Вдруг стало будто бы светлее. Все вокруг он увидел до мельчайших деталей ярко, как в солнечный полдень. Голые деревья, силуэты высотных башен над ними, сломанная скамейка, на которой стояла полупустая пивная бутыль… И даже видел Пушков, что в ней не пиво, а просто глупый шутник прикола ради помочился туда и оставил так на радость бомжам: пейте, ребята!.. И штырь, торчащий в животе, он разглядел, наконец, как следует: толстый ржаво-коричневый прут, мелкие ребра елочкой…
«Скорая», мигнув фарами, остановилась возле, и сразу оттуда выпрыгнула Лена, а за ней — люди с раскладными носилками.
— Вот он!
— Ну что, мужик, как дела-то? — склонившись над Пушковым, спросил белокурый небритый ангел с печальными глазами. На плечи его была наброшена фуфайка защитного цвета.

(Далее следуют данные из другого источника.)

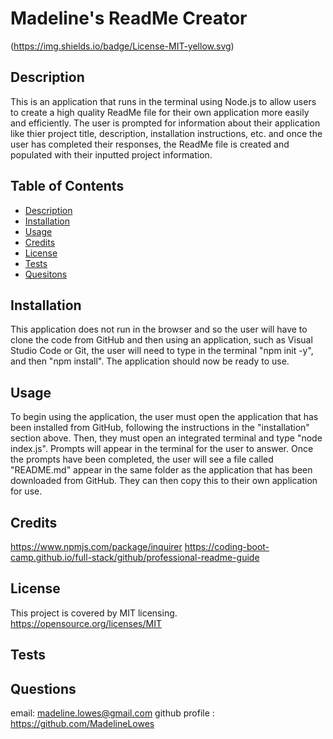 # Madeline's ReadMe Creator
(https://img.shields.io/badge/License-MIT-yellow.svg)
  
## Description 
This is an application that runs in the terminal using Node.js to allow users to create a high quality ReadMe file for their own application more easily and efficiently. The user is prompted for information about their application like thier project title, description, installation instructions, etc. and once the user has completed their responses, the ReadMe file is created and populated with their inputted project information.

## Table of Contents
- [Description](#description)
- [Installation](#installation)
- [Usage](#usage)
- [Credits](#credits)
- [License](#license)
- [Tests](#tests)
- [Quesitons](#questions)
    
## Installation 
This application does not run in the browser and so the user will have to clone the code from GitHub and then using an application, such as Visual Studio Code or Git, the user will need to type in the terminal "npm init -y", and then "npm install". The application should now be ready to use.
                
## Usage 
To begin using the application, the user must open the application that has been installed from GitHub, following the instructions in the "installation" section above. Then, they must open an integrated terminal and type "node index.js". Prompts will appear in the terminal for the user to answer. Once the prompts have been completed, the user will see a file called "README.md" appear in the same folder as the application that has been downloaded from GitHub. They can then copy this to their own application for use.
                
## Credits 
https://www.npmjs.com/package/inquirer
https://coding-boot-camp.github.io/full-stack/github/professional-readme-guide
    
## License
This project is covered by MIT licensing.
https://opensource.org/licenses/MIT
    
## Tests  
    
## Questions
email: madeline.lowes@gmail.com
github profile : https://github.com/MadelineLowes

Пушков не ответил, только руки на животе слегка развел, показал: вот…
— Ясненько… — сказал ангел. Он быстро поклонился и сделал Пушкову укол в ногу — будто оса укусила. — Давай, Коля!
Максима осторожно переложили на носилки и задвинули внутрь «Скорой». Лена вскочила следом и бережно подхватила его тяжелую руку, бессильно свесившуюся набок.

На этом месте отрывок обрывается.